[TASK TO COMPLETE]
Write the entries out again. Each one must match exactly.

+---+

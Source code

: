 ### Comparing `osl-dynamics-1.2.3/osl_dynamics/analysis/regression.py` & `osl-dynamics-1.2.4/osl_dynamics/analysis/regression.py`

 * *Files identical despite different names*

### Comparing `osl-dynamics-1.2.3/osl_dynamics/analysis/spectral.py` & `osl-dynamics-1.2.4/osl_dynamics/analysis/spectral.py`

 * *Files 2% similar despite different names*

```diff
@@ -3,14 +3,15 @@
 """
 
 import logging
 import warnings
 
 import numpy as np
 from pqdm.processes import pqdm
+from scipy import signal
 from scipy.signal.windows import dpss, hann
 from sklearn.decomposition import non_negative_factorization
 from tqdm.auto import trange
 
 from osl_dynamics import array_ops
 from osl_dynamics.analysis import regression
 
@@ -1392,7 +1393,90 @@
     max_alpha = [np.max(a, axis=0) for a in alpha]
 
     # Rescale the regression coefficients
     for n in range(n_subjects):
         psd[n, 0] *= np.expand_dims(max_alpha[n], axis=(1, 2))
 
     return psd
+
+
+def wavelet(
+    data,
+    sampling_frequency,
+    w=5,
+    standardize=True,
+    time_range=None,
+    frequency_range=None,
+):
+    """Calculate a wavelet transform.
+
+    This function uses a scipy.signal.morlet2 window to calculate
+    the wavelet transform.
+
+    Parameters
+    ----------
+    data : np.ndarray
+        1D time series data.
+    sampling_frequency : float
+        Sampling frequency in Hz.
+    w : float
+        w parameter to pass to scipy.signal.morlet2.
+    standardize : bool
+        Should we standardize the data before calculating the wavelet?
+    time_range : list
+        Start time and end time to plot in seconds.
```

+---+

[WRITTEN SOLUTION]
Source code

: ### Comparing `osl-dynamics-1.2.3/osl_dynamics/analysis/regression.py` & `osl-dynamics-1.2.4/osl_dynamics/analysis/regression.py`

 * *Files identical despite different names*

### Comparing `osl-dynamics-1.2.3/osl_dynamics/analysis/spectral.py` & `osl-dynamics-1.2.4/osl_dynamics/analysis/spectral.py`

 * *Files 2% similar despite different names*

```diff
@@ -3,14 +3,15 @@
 """
 
 import logging
 import warnings
 
 import numpy as np
 from pqdm.processes import pqdm
+from scipy import signal
 from scipy.signal.windows import dpss, hann
 from sklearn.decomposition import non_negative_factorization
 from tqdm.auto import trange
 
 from osl_dynamics import array_ops
 from osl_dynamics.analysis import regression
 
@@ -1392,7 +1393,90 @@
     max_alpha = [np.max(a, axis=0) for a in alpha]
 
     # Rescale the regression coefficients
     for n in range(n_subjects):
         psd[n, 0] *= np.expand_dims(max_alpha[n], axis=(1, 2))
 
     return psd
+
+
+def wavelet(
+    data,
+    sampling_frequency,
+    w=5,
+    standardize=True,
+    time_range=None,
+    frequency_range=None,
+):
+    """Calculate a wavelet transform.
+
+    This function uses a scipy.signal.morlet2 window to calculate
+    the wavelet transform.
+
+    Parameters
+    ----------
+    data : np.ndarray
+        1D time series data.
+    sampling_frequency : float
+        Sampling frequency in Hz.
+    w : float
+        w parameter to pass to scipy.signal.morlet2.
+    standardize : bool
+        Should we standardize the data before calculating the wavelet?
+    time_range : list
+        Start time and end time to plot in seconds.
```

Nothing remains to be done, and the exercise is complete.